As a matter of fact, performance of the networks was good enough to be included into the real application. For the final project in Senior Software, our team developed a PSP logging tool that allows PSP tracking over the network (using a web browser) through a centralized PSP server. The pre-trained neural networks were included in the server to give estimates to the times required for each development phase and to evaluate final results.
In order to estimate the Coding Time based on the number of lines of code, I used an empirically constructed function (for LOC [100, 2500]):
CodeTime = LOC(1.85 + 0.0004LOC + 0.04familiarity
+ 0.11Complexity - 0.02Programming Level)
For the other development phases (Requirements analysis, Design, and Testing), the system first finds the correspondent ratios, and then multiplies them by the statically evaluated Code Time.
Overall, the program seems to give reasonable estimation of time
for each development phase, although it is tailored towards the
data set and academic-type projects of limited size. It is currently
being considered for student PSP logging and estimation for the
next year.
In order to find the optimum configuration for the neural network, I experimented with the number of hidden units in hidden layers, momentum rate, learning rate, and presence of biased nodes.
This parameter proved to be crucial for the learning speed of the network. Consider the following graph (top curve represents a 1-layer network, bottom one - 2 layer):
The data have been collected after training the networks with 25 hidden units in each level, 0.1 learning rate, and biased nodes present. The X-axis has the momentum rate, ranging from 0 to 0.9. The Y-axis corresponds to the number of epochs before 96% accuracy was reached. As it is obvious from this graph, high momentum rates reduce learning time significantly.
Learning rate:
This parameter is also very important for the learning speed. However, I have also noticed that with very high learning rates (above .05 for two levels of hidden units, and .2 for one level), the network becomes very unstable, and takes much longer to converge then lower learning rates. Sometimes it gets into a permanent oscillating state and never converges.

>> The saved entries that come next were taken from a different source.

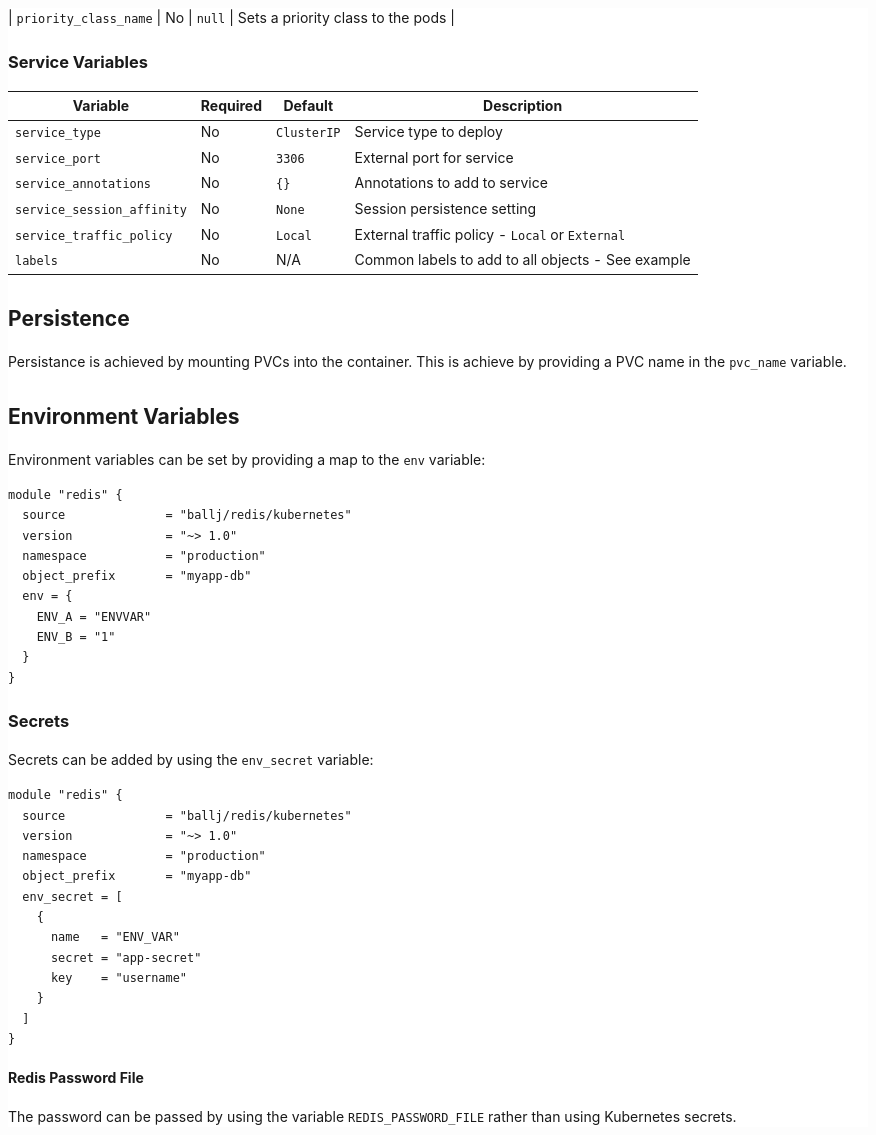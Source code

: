 | `priority_class_name`             | No       | `null`                      | Sets a priority class to the pods                  |

### Service Variables

| Variable                          | Required | Default                     | Description                                        |
| --------------------------------- | -------- | --------------------------- | -------------------------------------------------- |
| `service_type`                    | No       | `ClusterIP`                 | Service type to deploy                             |
| `service_port`                    | No       | `3306`                      | External port for service                          |
| `service_annotations`             | No       | `{}`                        | Annotations to add to service                      |
| `service_session_affinity`        | No       | `None`                      | Session persistence setting                        |
| `service_traffic_policy`          | No       | `Local`                     | External traffic policy - `Local` or `External`    |
| `labels`                          | No       | N/A                         | Common labels to add to all objects - See example  |

## Persistence

Persistance is achieved by mounting PVCs into the container. This is achieve by
providing a PVC name in the `pvc_name` variable.

## Environment Variables

Environment variables can be set by providing a map to the `env` variable:

```
module "redis" {
  source              = "ballj/redis/kubernetes"
  version             = "~> 1.0"
  namespace           = "production"
  object_prefix       = "myapp-db"
  env = {
    ENV_A = "ENVVAR"
    ENV_B = "1"
  }
}
```

### Secrets

Secrets can be added by using the `env_secret` variable:

```
module "redis" {
  source              = "ballj/redis/kubernetes"
  version             = "~> 1.0"
  namespace           = "production"
  object_prefix       = "myapp-db"
  env_secret = [
    {
      name   = "ENV_VAR"
      secret = "app-secret"
      key    = "username"
    }
  ]
}
```

#### Redis Password File

The password can be passed by using the variable `REDIS_PASSWORD_FILE` rather
than using Kubernetes secrets.
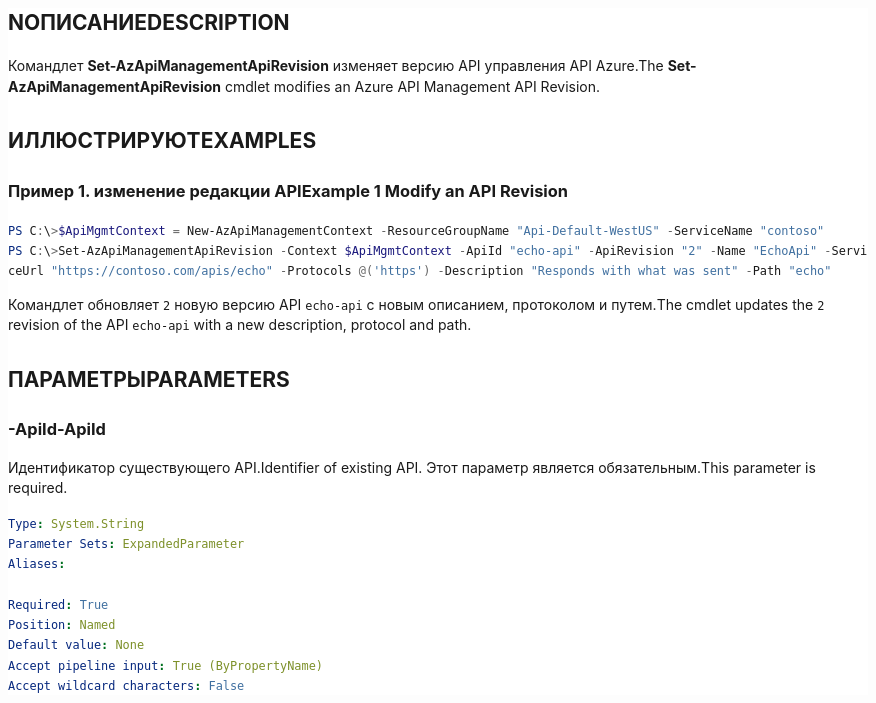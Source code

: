 ## <span data-ttu-id="f020a-107">NОПИСАНИЕ</span><span class="sxs-lookup"><span data-stu-id="f020a-107">DESCRIPTION</span></span>
<span data-ttu-id="f020a-108">Командлет **Set-AzApiManagementApiRevision** изменяет версию API управления API Azure.</span><span class="sxs-lookup"><span data-stu-id="f020a-108">The **Set-AzApiManagementApiRevision** cmdlet modifies an Azure API Management API Revision.</span></span>

## <span data-ttu-id="f020a-109">ИЛЛЮСТРИРУЮТ</span><span class="sxs-lookup"><span data-stu-id="f020a-109">EXAMPLES</span></span>

### <span data-ttu-id="f020a-110">Пример 1. изменение редакции API</span><span class="sxs-lookup"><span data-stu-id="f020a-110">Example 1 Modify an API Revision</span></span>
```powershell
PS C:\>$ApiMgmtContext = New-AzApiManagementContext -ResourceGroupName "Api-Default-WestUS" -ServiceName "contoso"
PS C:\>Set-AzApiManagementApiRevision -Context $ApiMgmtContext -ApiId "echo-api" -ApiRevision "2" -Name "EchoApi" -ServiceUrl "https://contoso.com/apis/echo" -Protocols @('https') -Description "Responds with what was sent" -Path "echo"
```

<span data-ttu-id="f020a-111">Командлет обновляет `2` новую версию API `echo-api` с новым описанием, протоколом и путем.</span><span class="sxs-lookup"><span data-stu-id="f020a-111">The cmdlet updates the `2` revision of the API `echo-api` with a new description, protocol and path.</span></span>

## <span data-ttu-id="f020a-112">ПАРАМЕТРЫ</span><span class="sxs-lookup"><span data-stu-id="f020a-112">PARAMETERS</span></span>

### <span data-ttu-id="f020a-113">-ApiId</span><span class="sxs-lookup"><span data-stu-id="f020a-113">-ApiId</span></span>
<span data-ttu-id="f020a-114">Идентификатор существующего API.</span><span class="sxs-lookup"><span data-stu-id="f020a-114">Identifier of existing API.</span></span>
<span data-ttu-id="f020a-115">Этот параметр является обязательным.</span><span class="sxs-lookup"><span data-stu-id="f020a-115">This parameter is required.</span></span>

```yaml
Type: System.String
Parameter Sets: ExpandedParameter
Aliases:

Required: True
Position: Named
Default value: None
Accept pipeline input: True (ByPropertyName)
Accept wildcard characters: False
```
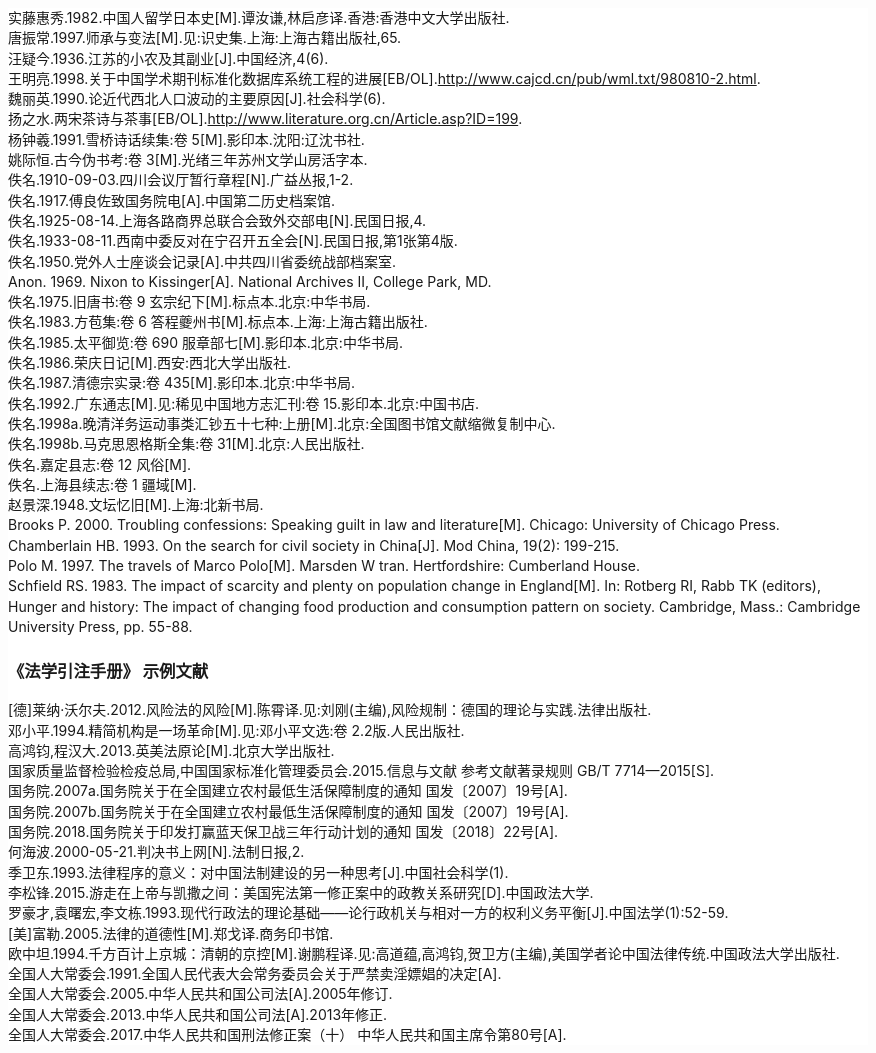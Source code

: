   <div class="csl-entry">实藤惠秀.1982.中国人留学日本史[M].谭汝谦,林启彦译.香港:香港中文大学出版社.</div>
  <div class="csl-entry">唐振常.1997.师承与变法[M].见:识史集.上海:上海古籍出版社,65.</div>
  <div class="csl-entry">汪疑今.1936.江苏的小农及其副业[J].中国经济,4(6).</div>
  <div class="csl-entry">王明亮.1998.关于中国学术期刊标准化数据库系统工程的进展[EB/OL].<a href="http://www.cajcd.cn/pub/wml.txt/980810-2.html">http://www.cajcd.cn/pub/wml.txt/980810-2.html</a>.</div>
  <div class="csl-entry">魏丽英.1990.论近代西北人口波动的主要原因[J].社会科学(6).</div>
  <div class="csl-entry">扬之水.两宋茶诗与茶事[EB/OL].<a href="http://www.literature.org.cn/Article.asp?ID=199">http://www.literature.org.cn/Article.asp?ID=199</a>.</div>
  <div class="csl-entry">杨钟羲.1991.雪桥诗话续集:卷 5[M].影印本.沈阳:辽沈书社.</div>
  <div class="csl-entry">姚际恒.古今伪书考:卷 3[M].光绪三年苏州文学山房活字本.</div>
  <div class="csl-entry">佚名.1910-09-03.四川会议厅暂行章程[N].广益丛报,1-2.</div>
  <div class="csl-entry">佚名.1917.傅良佐致国务院电[A].中国第二历史档案馆.</div>
  <div class="csl-entry">佚名.1925-08-14.上海各路商界总联合会致外交部电[N].民国日报,4.</div>
  <div class="csl-entry">佚名.1933-08-11.西南中委反对在宁召开五全会[N].民国日报,第1张第4版.</div>
  <div class="csl-entry">佚名.1950.党外人士座谈会记录[A].中共四川省委统战部档案室.</div>
  <div class="csl-entry">Anon. 1969. Nixon to Kissinger[A]. National Archives II, College Park, MD.</div>
  <div class="csl-entry">佚名.1975.旧唐书:卷 9 玄宗纪下[M].标点本.北京:中华书局.</div>
  <div class="csl-entry">佚名.1983.方苞集:卷 6 答程夔州书[M].标点本.上海:上海古籍出版社.</div>
  <div class="csl-entry">佚名.1985.太平御览:卷 690 服章部七[M].影印本.北京:中华书局.</div>
  <div class="csl-entry">佚名.1986.荣庆日记[M].西安:西北大学出版社.</div>
  <div class="csl-entry">佚名.1987.清德宗实录:卷 435[M].影印本.北京:中华书局.</div>
  <div class="csl-entry">佚名.1992.广东通志[M].见:稀见中国地方志汇刊:卷 15.影印本.北京:中国书店.</div>
  <div class="csl-entry">佚名.1998a.晚清洋务运动事类汇钞五十七种:上册[M].北京:全国图书馆文献缩微复制中心.</div>
  <div class="csl-entry">佚名.1998b.马克思恩格斯全集:卷 31[M].北京:人民出版社.</div>
  <div class="csl-entry">佚名.嘉定县志:卷 12 风俗[M].</div>
  <div class="csl-entry">佚名.上海县续志:卷 1 疆域[M].</div>
  <div class="csl-entry">赵景深.1948.文坛忆旧[M].上海:北新书局.</div>
  <div class="csl-entry">Brooks P. 2000. Troubling confessions: Speaking guilt in law and literature[M]. Chicago: University of Chicago Press.</div>
  <div class="csl-entry">Chamberlain HB. 1993. On the search for civil society in China[J]. Mod China, 19(2): 199-215.</div>
  <div class="csl-entry">Polo M. 1997. The travels of Marco Polo[M]. Marsden W tran. Hertfordshire: Cumberland House.</div>
  <div class="csl-entry">Schfield RS. 1983. The impact of scarcity and plenty on population change in England[M]. In: Rotberg RI, Rabb TK (editors), Hunger and history: The impact of changing food production and consumption pattern on society. Cambridge, Mass.: Cambridge University Press, pp. 55-88.</div>
</div>



### 《法学引注手册》 示例文献



<div class="csl-bib-body maxoffset-0 second-field-align-false hangingindent-true">
  <div class="csl-entry">[德]莱纳·沃尔夫.2012.风险法的风险[M].陈霄译.见:刘刚(主编),风险规制：德国的理论与实践.法律出版社.</div>
  <div class="csl-entry">邓小平.1994.精简机构是一场革命[M].见:邓小平文选:卷 2.2版.人民出版社.</div>
  <div class="csl-entry">高鸿钧,程汉大.2013.英美法原论[M].北京大学出版社.</div>
  <div class="csl-entry">国家质量监督检验检疫总局,中国国家标准化管理委员会.2015.信息与文献 参考文献著录规则 GB/T 7714—2015[S].</div>
  <div class="csl-entry">国务院.2007a.国务院关于在全国建立农村最低生活保障制度的通知 国发〔2007〕19号[A].</div>
  <div class="csl-entry">国务院.2007b.国务院关于在全国建立农村最低生活保障制度的通知 国发〔2007〕19号[A].</div>
  <div class="csl-entry">国务院.2018.国务院关于印发打赢蓝天保卫战三年行动计划的通知 国发〔2018〕22号[A].</div>
  <div class="csl-entry">何海波.2000-05-21.判决书上网[N].法制日报,2.</div>
  <div class="csl-entry">季卫东.1993.法律程序的意义：对中国法制建设的另一种思考[J].中国社会科学(1).</div>
  <div class="csl-entry">李松锋.2015.游走在上帝与凯撒之间：美国宪法第一修正案中的政教关系研究[D].中国政法大学.</div>
  <div class="csl-entry">罗豪才,袁曙宏,李文栋.1993.现代行政法的理论基础——论行政机关与相对一方的权利义务平衡[J].中国法学(1):52-59.</div>
  <div class="csl-entry">[美]富勒.2005.法律的道德性[M].郑戈译.商务印书馆.</div>
  <div class="csl-entry">欧中坦.1994.千方百计上京城：清朝的京控[M].谢鹏程译.见:高道蕴,高鸿钧,贺卫方(主编),美国学者论中国法律传统.中国政法大学出版社.</div>
  <div class="csl-entry">全国人大常委会.1991.全国人民代表大会常务委员会关于严禁卖淫嫖娼的决定[A].</div>
  <div class="csl-entry">全国人大常委会.2005.中华人民共和国公司法[A].2005年修订.</div>
  <div class="csl-entry">全国人大常委会.2013.中华人民共和国公司法[A].2013年修正.</div>
  <div class="csl-entry">全国人大常委会.2017.中华人民共和国刑法修正案（十） 中华人民共和国主席令第80号[A].</div>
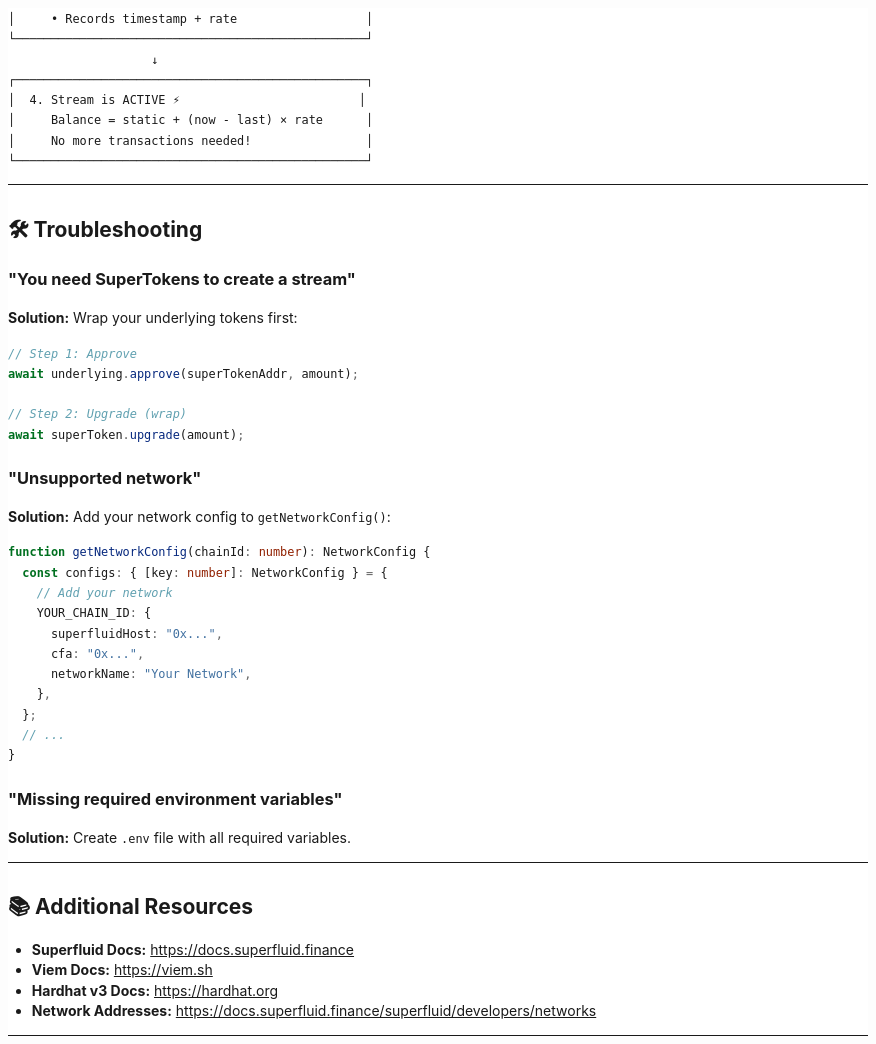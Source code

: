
 ```
│     • Records timestamp + rate                  │
└─────────────────────────────────────────────────┘
                    ↓
┌─────────────────────────────────────────────────┐
│  4. Stream is ACTIVE ⚡                         │
│     Balance = static + (now - last) × rate      │
│     No more transactions needed!                │
└─────────────────────────────────────────────────┘
```

---

## 🛠️ Troubleshooting

### "You need SuperTokens to create a stream"
**Solution:** Wrap your underlying tokens first:
```typescript
// Step 1: Approve
await underlying.approve(superTokenAddr, amount);

// Step 2: Upgrade (wrap)
await superToken.upgrade(amount);
```

### "Unsupported network"
**Solution:** Add your network config to `getNetworkConfig()`:
```typescript
function getNetworkConfig(chainId: number): NetworkConfig {
  const configs: { [key: number]: NetworkConfig } = {
    // Add your network
    YOUR_CHAIN_ID: {
      superfluidHost: "0x...",
      cfa: "0x...",
      networkName: "Your Network",
    },
  };
  // ...
}
```

### "Missing required environment variables"
**Solution:** Create `.env` file with all required variables.

---

## 📚 Additional Resources

- **Superfluid Docs:** https://docs.superfluid.finance
- **Viem Docs:** https://viem.sh
- **Hardhat v3 Docs:** https://hardhat.org
- **Network Addresses:** https://docs.superfluid.finance/superfluid/developers/networks

---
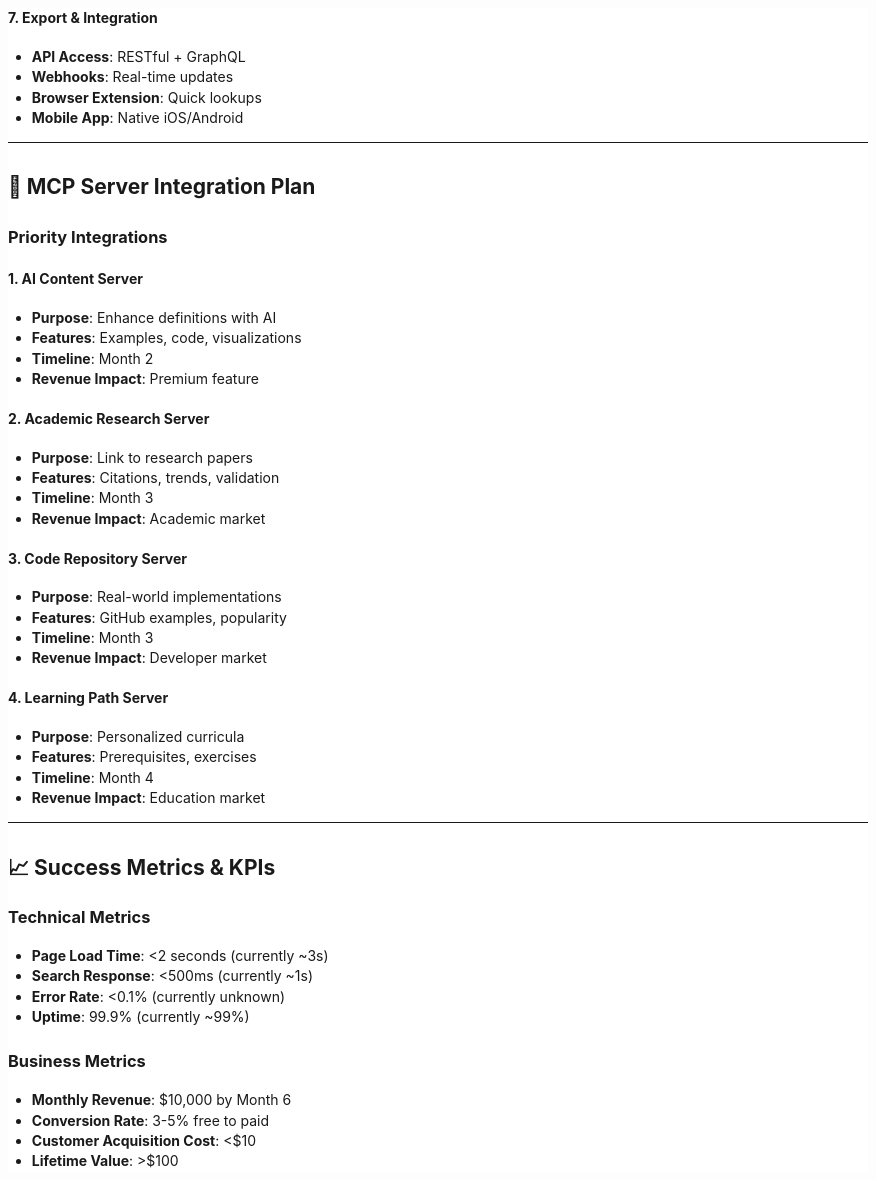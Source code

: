 #### 7. Export & Integration
- **API Access**: RESTful + GraphQL
- **Webhooks**: Real-time updates
- **Browser Extension**: Quick lookups
- **Mobile App**: Native iOS/Android

---

## 🔌 MCP Server Integration Plan

### Priority Integrations

#### 1. AI Content Server
- **Purpose**: Enhance definitions with AI
- **Features**: Examples, code, visualizations
- **Timeline**: Month 2
- **Revenue Impact**: Premium feature

#### 2. Academic Research Server
- **Purpose**: Link to research papers
- **Features**: Citations, trends, validation
- **Timeline**: Month 3
- **Revenue Impact**: Academic market

#### 3. Code Repository Server
- **Purpose**: Real-world implementations
- **Features**: GitHub examples, popularity
- **Timeline**: Month 3
- **Revenue Impact**: Developer market

#### 4. Learning Path Server
- **Purpose**: Personalized curricula
- **Features**: Prerequisites, exercises
- **Timeline**: Month 4
- **Revenue Impact**: Education market

---

## 📈 Success Metrics & KPIs

### Technical Metrics
- **Page Load Time**: <2 seconds (currently ~3s)
- **Search Response**: <500ms (currently ~1s)
- **Error Rate**: <0.1% (currently unknown)
- **Uptime**: 99.9% (currently ~99%)

### Business Metrics
- **Monthly Revenue**: $10,000 by Month 6
- **Conversion Rate**: 3-5% free to paid
- **Customer Acquisition Cost**: <$10
- **Lifetime Value**: >$100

Consider another chart (top curve represents a 1-layer network, bottom one - 2 layer):
As it can be seen from table 9 and the charts above,
The data have been collected after training the networks with
25 hidden units in each level, 0.8 momentum rate, and biased nodes
present. The X-axis has the learning rates, specifically {0.01,
0.02, 0.03, 0.05, 0.1, 0.2, 0.3, 0.4, 0.5}. The Y-axis corresponds
to the number of epochs before 96% accuracy was reached. As it
is obvious from this graph, high momentum rates reduce learning
time significantly.
Hidden Units and Layers:
I experimented with various sizes of hidden units and layers, and they also affected the speed of training significantly. I experimented with the number of units ranging from 5 to 50, and the performance peaked at 80% for 2 layers and 25 units in each layer.
Biased Nodes: Addition of biased nodes seems to give a
75% improvement in the speed of learning
Concluding Remarks:
Neural Network-based PSP prediction systems can be created, but they are heavily biased towards a particular type of user, who is consistent with the type of the projects being logged, their complexity, and size. However, if it is possible to identify such user, neural networks can perform reasonably well in predicting the development phases.
In the future I would like to learn more about different types
of neural networks and their potential applications. In particular,
I am interested in medical applications of neural nets. It would
be interesting how well they will performed as compared to other
machine learning methods used in medical expert system. In general,
I think this project gave me a very valuable experience needed
for a more advanced research in the field of artificial intelligence.